**EXERCISE MATERIAL:**
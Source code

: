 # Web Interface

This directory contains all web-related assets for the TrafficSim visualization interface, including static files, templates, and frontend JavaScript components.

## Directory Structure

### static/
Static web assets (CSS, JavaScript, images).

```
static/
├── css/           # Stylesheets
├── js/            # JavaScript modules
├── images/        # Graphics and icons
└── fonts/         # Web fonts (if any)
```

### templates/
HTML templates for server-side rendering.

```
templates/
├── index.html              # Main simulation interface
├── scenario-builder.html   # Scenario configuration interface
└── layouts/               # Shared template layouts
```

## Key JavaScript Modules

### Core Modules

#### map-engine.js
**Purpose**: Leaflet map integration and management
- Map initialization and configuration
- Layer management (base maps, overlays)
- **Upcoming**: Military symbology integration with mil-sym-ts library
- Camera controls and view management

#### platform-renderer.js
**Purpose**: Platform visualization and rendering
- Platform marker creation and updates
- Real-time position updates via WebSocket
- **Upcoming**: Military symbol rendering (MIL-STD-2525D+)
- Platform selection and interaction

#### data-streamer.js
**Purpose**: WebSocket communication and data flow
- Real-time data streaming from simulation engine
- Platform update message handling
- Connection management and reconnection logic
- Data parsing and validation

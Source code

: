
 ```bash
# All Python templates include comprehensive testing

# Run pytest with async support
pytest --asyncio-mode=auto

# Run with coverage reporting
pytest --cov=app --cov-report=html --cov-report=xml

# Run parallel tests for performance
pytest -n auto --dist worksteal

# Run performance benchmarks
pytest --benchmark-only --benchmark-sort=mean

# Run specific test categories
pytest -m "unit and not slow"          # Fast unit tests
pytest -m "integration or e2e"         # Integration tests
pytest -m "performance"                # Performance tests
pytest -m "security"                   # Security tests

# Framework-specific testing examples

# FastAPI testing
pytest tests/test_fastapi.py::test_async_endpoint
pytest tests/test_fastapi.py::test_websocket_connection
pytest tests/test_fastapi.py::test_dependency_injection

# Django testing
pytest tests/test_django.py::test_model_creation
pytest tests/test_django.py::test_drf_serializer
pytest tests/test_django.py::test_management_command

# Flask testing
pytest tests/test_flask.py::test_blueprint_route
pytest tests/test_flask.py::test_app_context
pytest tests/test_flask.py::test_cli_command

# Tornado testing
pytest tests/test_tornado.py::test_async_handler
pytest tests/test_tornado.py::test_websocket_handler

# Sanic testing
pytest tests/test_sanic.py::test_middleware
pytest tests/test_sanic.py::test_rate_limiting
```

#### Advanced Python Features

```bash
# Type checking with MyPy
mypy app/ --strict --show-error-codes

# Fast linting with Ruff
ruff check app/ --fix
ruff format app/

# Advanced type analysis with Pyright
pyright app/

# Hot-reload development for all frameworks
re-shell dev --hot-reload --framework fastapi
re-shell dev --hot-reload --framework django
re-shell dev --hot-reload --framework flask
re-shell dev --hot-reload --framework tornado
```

**WHAT TO DO:** Copy out, from the material above, each line in which the string "simulation" is found.

**COMPLETED EXERCISE:**
├── index.html              # Main simulation interface
- Real-time data streaming from simulation engine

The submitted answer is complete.